Patients with coronary heart disease (CHD) can be particularly susceptible to the adverse effects of excessive blood pressure (BP) lowering by antihypertensive treatment. The identification of hypotension is thus especially important. This study estimated the prevalence of hypotension among CHD-treated hypertensive patients undergoing ambulatory blood pressure monitoring (ABPM) in routine clinical practice. We performed a cross-sectional study with 2892 CHD-treated hypertensive patients from the Spanish ABPM Registry. Based on previous studies, hypotension was defined as systolic/diastolic BP < 120 and/or 70 mmHg according to office measurements, <115 and/or 65 mmHg according to daytime ABPM, <100 and/or 50 mmHg according to nighttime ABPM, and <110 and/or 60 mmHg according to 24 h ABPM. The participants' mean age was 67.1 years (69.8% men). A total of 19.6% of the patients had office hypotension, 26.5% had daytime hypotension, 9.0% had nighttime hypotension, and 16.1% had 24-hr ABPM hypotension. Low diastolic BP values were responsible for most cases of hypotension. Fifty-eight percent of the cases of hypotension detected by daytime ABPM did not correspond to hypotension according to office BP. The variables independently associated with daytime ambulatory systolic/diastolic hypotension and diastolic hypotension (the latter being the most frequent type of ambulatory hypotension) were age, female sex, and the number of antihypertensive medications. In conclusion, in a large ABPM registry, one out of every four CHD-treated hypertensive patients was potentially at risk because of hypotension according to daytime ABPM, and more than half of them were not identified if office BP was relied on alone. We suggest that ABPM should be performed in these patients.
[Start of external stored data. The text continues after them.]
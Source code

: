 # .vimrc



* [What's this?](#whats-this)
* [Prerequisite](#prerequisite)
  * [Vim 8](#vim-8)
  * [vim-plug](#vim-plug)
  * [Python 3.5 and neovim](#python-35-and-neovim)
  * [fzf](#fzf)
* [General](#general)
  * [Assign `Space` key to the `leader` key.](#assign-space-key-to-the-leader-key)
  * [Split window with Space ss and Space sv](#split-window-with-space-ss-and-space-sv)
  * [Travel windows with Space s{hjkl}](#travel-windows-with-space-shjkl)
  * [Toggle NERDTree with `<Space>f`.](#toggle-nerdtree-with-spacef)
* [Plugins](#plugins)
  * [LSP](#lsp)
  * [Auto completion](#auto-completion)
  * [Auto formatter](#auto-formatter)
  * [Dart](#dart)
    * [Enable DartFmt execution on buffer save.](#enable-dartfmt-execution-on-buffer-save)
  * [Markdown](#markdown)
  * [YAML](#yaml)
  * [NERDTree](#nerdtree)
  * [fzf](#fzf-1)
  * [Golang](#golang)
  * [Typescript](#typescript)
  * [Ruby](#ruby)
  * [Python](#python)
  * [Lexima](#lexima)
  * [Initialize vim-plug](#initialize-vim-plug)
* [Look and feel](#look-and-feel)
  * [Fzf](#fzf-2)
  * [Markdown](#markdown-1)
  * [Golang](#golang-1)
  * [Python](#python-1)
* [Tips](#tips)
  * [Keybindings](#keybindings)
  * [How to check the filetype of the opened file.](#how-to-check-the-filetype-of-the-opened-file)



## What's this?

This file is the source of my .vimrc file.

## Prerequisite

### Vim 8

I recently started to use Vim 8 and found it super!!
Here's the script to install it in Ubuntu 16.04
冠心病(CHD)患者在接受降压治疗时尤其容易受到血压过度降低的不良影响。因此,识别低血压尤为重要。本研究估计了在常规临床实践中接受动态血压监测(ABPM)的 CHD 治疗高血压患者中低血压的患病率。我们对来自西班牙 ABPM 登记处的 2892 例 CHD 治疗高血压患者进行了横断面研究。根据先前的研究,根据诊室测量结果,将低血压定义为收缩压/舒张压<120 和/或 70mmHg;根据白天 ABPM 结果,定义为<115 和/或 65mmHg;根据夜间 ABPM 结果,定义为<100 和/或 50mmHg;根据 24 小时 ABPM 结果,定义为<110 和/或 60mmHg。参与者的平均年龄为 67.1 岁(69.8%为男性)。共有 19.6%的患者存在诊室低血压,26.5%的患者存在白天低血压,9.0%的患者存在夜间低血压,16.1%的患者存在 24 小时 ABPM 低血压。舒张压低值是导致大多数低血压的原因。根据白天 ABPM 检测到的低血压中,有 58%与诊室血压不符。与白天 ABPM 收缩压/舒张压和舒张压(后者是最常见的动态血压类型)相关的独立变量是年龄、性别和降压药物的数量。总之,在大型 ABPM 登记处中,根据白天 ABPM,四分之一的 CHD 治疗高血压患者存在潜在的低血压风险,而如果仅依赖诊室血压,则超过一半的患者无法被识别。我们建议对这些患者进行 ABPM。